我正在尝试处理输入文件,其中包含算法行为的描述。我使用python的PLY模块来定义词法分析器和解析器。我偶然发现定义语法的问题会强制用户正确地写这个文件。

文件

# Beginning of the first section
STATES = INITIATOR, IDLE, DONE;
INIT = INITIATOR, IDLE;
TERM = DONE;
# End of first section

# Beginning of the second section
INITIATOR
    RANDOM
    begin
       SEND(x, NEIGHBORS);
       BECOME(DONE);
    end

IDLE
    RECEIVE(x)
    begin
        SEND(x, NEIGHBORS);
        BECOME(DONE);
    end
# End of second section

词法

import ply.lex as lex
from soda.helpers import prepare_file


class Lexer(object):
    keywords = (
        'INIT', 'TERM', 'STATES', 'REGISTERS',
        'begin', 'end',
        'SEND', 'BECOME'
    )

    tokens = keywords + (
        'NAME', 'EQUALS', 'COMMA', 'SEMICOLON',
        'LPAREN', 'RPAREN'
    )

    # Tokens

    t_EQUALS = r'='
    t_COMMA = r','
    t_SEMICOLON = r';'
    t_STATES = r'STATES'
    t_REGISTERS = r'REGISTERS'
    t_INIT = r'INIT'
    t_TERM = r'TERM'
    t_begin = r'begin'
    t_end = r'end'
    t_SEND = r'SEND'
    t_BECOME = r'BECOME'
    t_LPAREN = r'\('
    t_RPAREN = r'\)'

    # Ignored characters
    t_ignore = ' \t\n'

    def t_NAME(self, t):
        r'[a-zA-Z][a-zA-Z]*'
        if t.value in self.keywords:  # is this a keyword?
            t.type = t.value
        return t

    def t_error(self, t):
        print ("Illegal character {0} at line {1}".format(t.value[0], t.lineno))
        t.lexer.skip(1)

    def build(self, **kwargs):
        self._lexer = lex.lex(module=self, **kwargs)

    @prepare_file
    def lexical_analysis(self, file):
        print ("Started lexical analysis...")
        for line in file:
            try:
                lex_input = line
            except EOFError:
                break

            self._lexer.input(lex_input)
            while True:
                token = self._lexer.token()
                if not token:
                    break
                print ("  ", token)

分析器

import ply.yacc as yacc
from soda.helpers import prepare_file


class Parser(object):
    def p_algorithm(self, p):
        ''' algorithm : first_section second_section'''

    def p_first_section(self, p):
        ''' first_section : STATES EQUALS states_list SEMICOLON
                          | REGISTERS EQUALS register_list SEMICOLON
                          | INIT EQUALS init_list SEMICOLON
                          | TERM EQUALS term_list SEMICOLON'''

    def p_states_list(self, p):
        ''' states_list  : state_term
                         | states_list COMMA state_term'''

    def p_state_term(self, p):
        ''' state_term : NAME'''
        self.behavior.states.append(p[1])

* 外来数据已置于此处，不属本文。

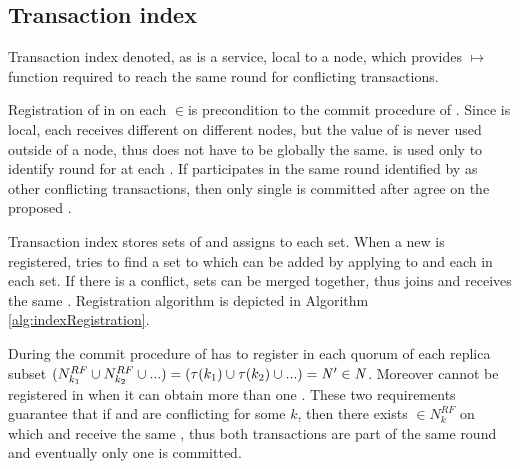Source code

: 
\subsection{Transaction index}
\label{sec:mpp:txIndex}
Transaction index denoted, as \txIndex is a service, local to a node, which provides \mbox{\txState $\mapsto $ \paxosRoundId} function required to reach the same \paxos round for conflicting transactions.

Registration of \txState in \txIndex on each  $\in$\nodesTx is precondition to the commit procedure of \mpt. 
Since \txIndex is local, each \transaction receives different \paxosRoundId on different nodes, but the value of \paxosRoundId is never used outside of a node, thus \paxosRoundId does not have to be globally the same. \paxosRoundId is used only to identify \paxos round for \conflictingTxSet at each . If \transaction participates in the same \paxos round identified by \paxosRoundId as other conflicting transactions, then only single \transaction is committed after \nodesTx agree on the proposed \txState.



Transaction index stores sets of \conflictingTxSet and assigns \paxosRoundId to each set. When a new \txStateM is registered, \txIndex tries to find a set \conflictingTxSet to which \txStateM can be added by applying \conflictFunction to \txStateM and each \transaction in each set. If there is a conflict, sets can be merged together, thus \txStateM joins \conflictingTxSet and receives the same \paxosRoundId. Registration algorithm is depicted in Algorithm \ref{alg:indexRegistration}.

During the commit procedure of \mpt \transactionFull has to register in each quorum of each replica subset
$(N^{RF}_{k_1} \cup N^{RF}_{k_2} \cup ... ) =
(\tau(k_1) \cup \tau(k_2) \cup ... ) = 
 \text{$\mathit{N'}$}\in\mathit{N}$.
Moreover \transaction cannot be registered in \txIndex when it can obtain more than one \paxosRoundId. These two requirements guarantee that if \txOne and \txTwo are conflicting for some $k$, then there exists 
$\in N^{RF}_{k}$ on which \txOne and \txTwo receive the same \paxosRoundId, thus both transactions are part of the same \paxos round and eventually only one is committed.

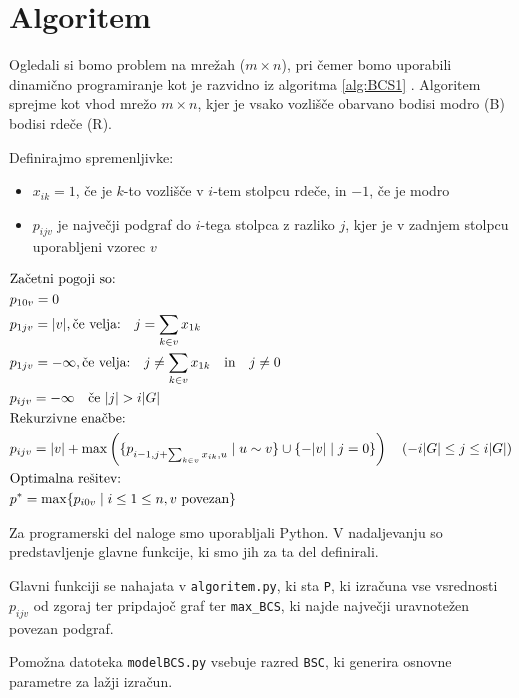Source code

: \documentclass[a4paper, 11pt]{article}
\theoremstyle{definition}
\theoremstyle{definition}
\begin{document}
\section{Algoritem}
    Ogledali si bomo problem na mrežah ($ m \times n$), pri čemer bomo uporabili
    dinamično programiranje kot je razvidno iz algoritma \ref{alg:BCS1} .    
    Algoritem sprejme kot vhod mrežo $m \times n$, kjer je vsako vozlišče
    obarvano bodisi modro (B) bodisi rdeče (R). 

    Definirajmo spremenljivke:
    \begin{itemize}
        \item 
        $x_{ik} = 1$, če je $k$-to vozlišče v $i$-tem stolpcu rdeče, in $-1$, če je modro
        \item 
        $p_{ijv}$ je največji podgraf do $i$-tega stolpca z razliko $j$, kjer je v zadnjem stolpcu uporabljeni vzorec $v$   
    \end{itemize}
    
    $$
    \begin{aligned}
    &\textnormal{Začetni pogoji so:} \\
    &p_{10v} = 0 \\    
    &p_{1jv} = |v|, \text{če velja:} \quad j = \sum_{k \in v}x_{1k} \\ 
    &p_{1jv} = -\infty, \text{če velja:} \quad j \ne \sum_{k \in v}x_{1k} \quad \textnormal{in} \quad j\ne 0 \\ 
    &p_{ijv} = -\infty \quad \text{če $|j| > i |G|$} \\
    &\textnormal{Rekurzivne enačbe:} \\
    &p_{ijv} = |v| + \max\left(\{p_{i-1, j + \sum_{k \in v} x_{ik}, u} \mid u \sim v\} \cup \{-|v| \mid j = 0\}\right) \quad (-i|G| \le j \le i|G|) \\
    &\textnormal{Optimalna rešitev:} \\
    &p^* = \max\{p_{i0v} \mid i \le 1 \le n, v \text{ povezan}\}
    \end{aligned}
    $$


Za programerski del naloge smo uporabljali Python. V nadaljevanju so predstavljenje glavne funkcije, 
ki smo jih za ta del definirali.

Glavni funkciji se nahajata v \verb+algoritem.py+, ki 
sta \verb+P+, ki izračuna vse vsrednosti $p_{ijv}$ od zgoraj ter 
pripdajoč graf ter \verb+max_BCS+, ki najde največji
uravnotežen povezan podgraf.  

Pomožna datoteka \verb+modelBCS.py+ vsebuje razred
\verb+BSC+, ki generira osnovne parametre za lažji izračun.
\newpage
\end{document}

    def p_register_list(self, p):
        ''' register_list : register_term
                          | register_list COMMA register_term'''

    def p_register_term(self, p):
        ''' register_term : NAME'''
        self.behavior.registers.append(p[1])

    def p_init_list(self, p):
        ''' init_list : init_term
                      | init_list COMMA init_term'''

    def p_init_term(self, p):
        ''' init_term : NAME'''
        self.behavior.init_states.append(p[1])

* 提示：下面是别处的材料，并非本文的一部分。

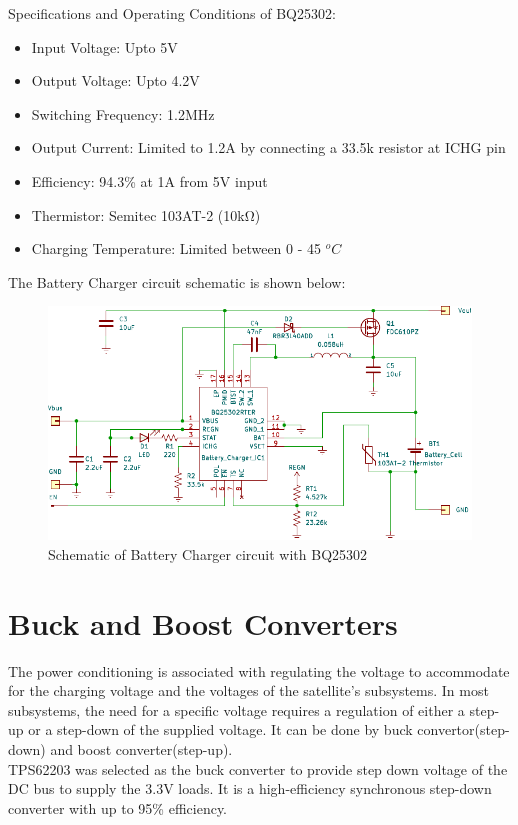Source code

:  Specifications and Operating Conditions of BQ25302:
\begin{itemize}
 	\item Input Voltage: Upto 5V
 	\item Output Voltage: Upto 4.2V
 	\item Switching Frequency: 1.2MHz
 	\item Output Current: Limited to 1.2A by connecting a 33.5k resistor at ICHG pin 
 	\item Efficiency: 94.3\% at 1A from 5V input 
 	\item Thermistor: Semitec 103AT-2 (10\si{\kilo\ohm})
 	\item Charging Temperature: Limited between 0 - 45 $^{o}C$
 \end{itemize}

The Battery Charger circuit schematic is shown below:
\begin{figure}[ht]
	\centering
	\includegraphics[width=\columnwidth]{batt2.pdf}
	\caption{Schematic of Battery Charger circuit with BQ25302}
	\label{fig:battch}
\end{figure}


\section[Switching Regulators]{Buck and Boost Converters}
The power conditioning is associated with regulating the voltage to accommodate
for the charging voltage and the voltages of the satellite's subsystems. In most
subsystems, the need for a specific voltage requires a regulation of either a step-up
or a step-down of the supplied voltage. It can be done by buck
convertor(step-down) and boost converter(step-up).\\
TPS62203 was selected as the buck converter to provide step down voltage of the DC bus to supply the 3.3V loads. It is a high-efficiency synchronous step-down converter with up to 95\% efficiency.\\

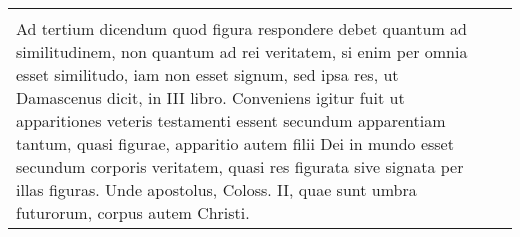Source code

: \documentclass[10pt]{jsarticle} %
\begin{document}
\begin{longtable}{p{21em}p{21em}}
&


\\



Ad tertium dicendum quod figura respondere debet quantum ad
similitudinem, non quantum ad rei veritatem, si enim per omnia esset
similitudo, iam non esset signum, sed ipsa res, ut Damascenus dicit, in
III libro. Conveniens igitur fuit ut apparitiones veteris testamenti
essent secundum apparentiam tantum, quasi figurae, apparitio autem filii
Dei in mundo esset secundum corporis veritatem, quasi res figurata sive
signata per illas figuras. Unde apostolus, Coloss. II, quae sunt umbra
futurorum, corpus autem Christi.


&





\end{longtable}
\newpage
\end{document}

    def p_term_list(self, p):
        ''' term_list : term_term
                      | term_list COMMA term_term'''

    def p_term_term(self, p):
        ''' term_term : NAME'''
        self.behavior.term_states.append(p[1])

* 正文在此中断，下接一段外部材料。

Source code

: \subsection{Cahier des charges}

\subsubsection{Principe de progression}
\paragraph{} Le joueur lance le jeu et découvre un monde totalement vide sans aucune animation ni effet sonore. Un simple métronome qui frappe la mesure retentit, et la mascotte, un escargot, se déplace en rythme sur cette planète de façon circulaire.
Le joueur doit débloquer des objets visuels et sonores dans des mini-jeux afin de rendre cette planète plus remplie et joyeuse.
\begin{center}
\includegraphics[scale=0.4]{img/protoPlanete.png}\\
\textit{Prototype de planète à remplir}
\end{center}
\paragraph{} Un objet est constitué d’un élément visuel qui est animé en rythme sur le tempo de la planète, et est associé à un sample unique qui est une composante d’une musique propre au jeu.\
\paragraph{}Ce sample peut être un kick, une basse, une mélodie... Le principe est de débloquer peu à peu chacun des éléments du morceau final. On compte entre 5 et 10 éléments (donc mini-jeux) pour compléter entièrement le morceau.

    def p_second_section(self, p):
        ''' second_section : NAME begin commands end'''

    def p_error(self, p):
        print("Syntax error in input! -> {}".format(p))

    def build(self, lexer, behavior):
        self.lexer = lexer
        self.behavior = behavior
        self.tokens = lexer.tokens
        self._parser = yacc.yacc(module=self)

    @prepare_file
    def parsing(self, file):
        for line in file:
            try:
                parser_input = line
                print (line)
            except EOFError:
                break

        self._parser.parse(parser_input, lexer=self.lexer._lexer)

解析导致语法错误,我不确定如何定义规则以强制文件与算法行为的一致性。解析 first_section ,问题是 second_section 。我的解决方案定义算法:first_section second_section ,但它不起作用。我尝试将其定义为算法:first_section | second_section ,它运作良好,但此规则规定第一和第二部分可以在文件中切换。

所以我的问题是如何使用规则强制执行它,以便用户保持输入文件的一致性。

错误输出

enter STATES = INITIATOR, IDLE, DONE;

Syntax error in input! -> None
INIT = INITIATOR, IDLE;

Syntax error in input! -> None
TERM = DONE;

Syntax error in input! -> None
INITIATOR

Syntax error in input! -> LexToken(NAME,'INITIATOR',1,0)
begin
Syntax error in input! -> LexToken(begin,'begin',1,0)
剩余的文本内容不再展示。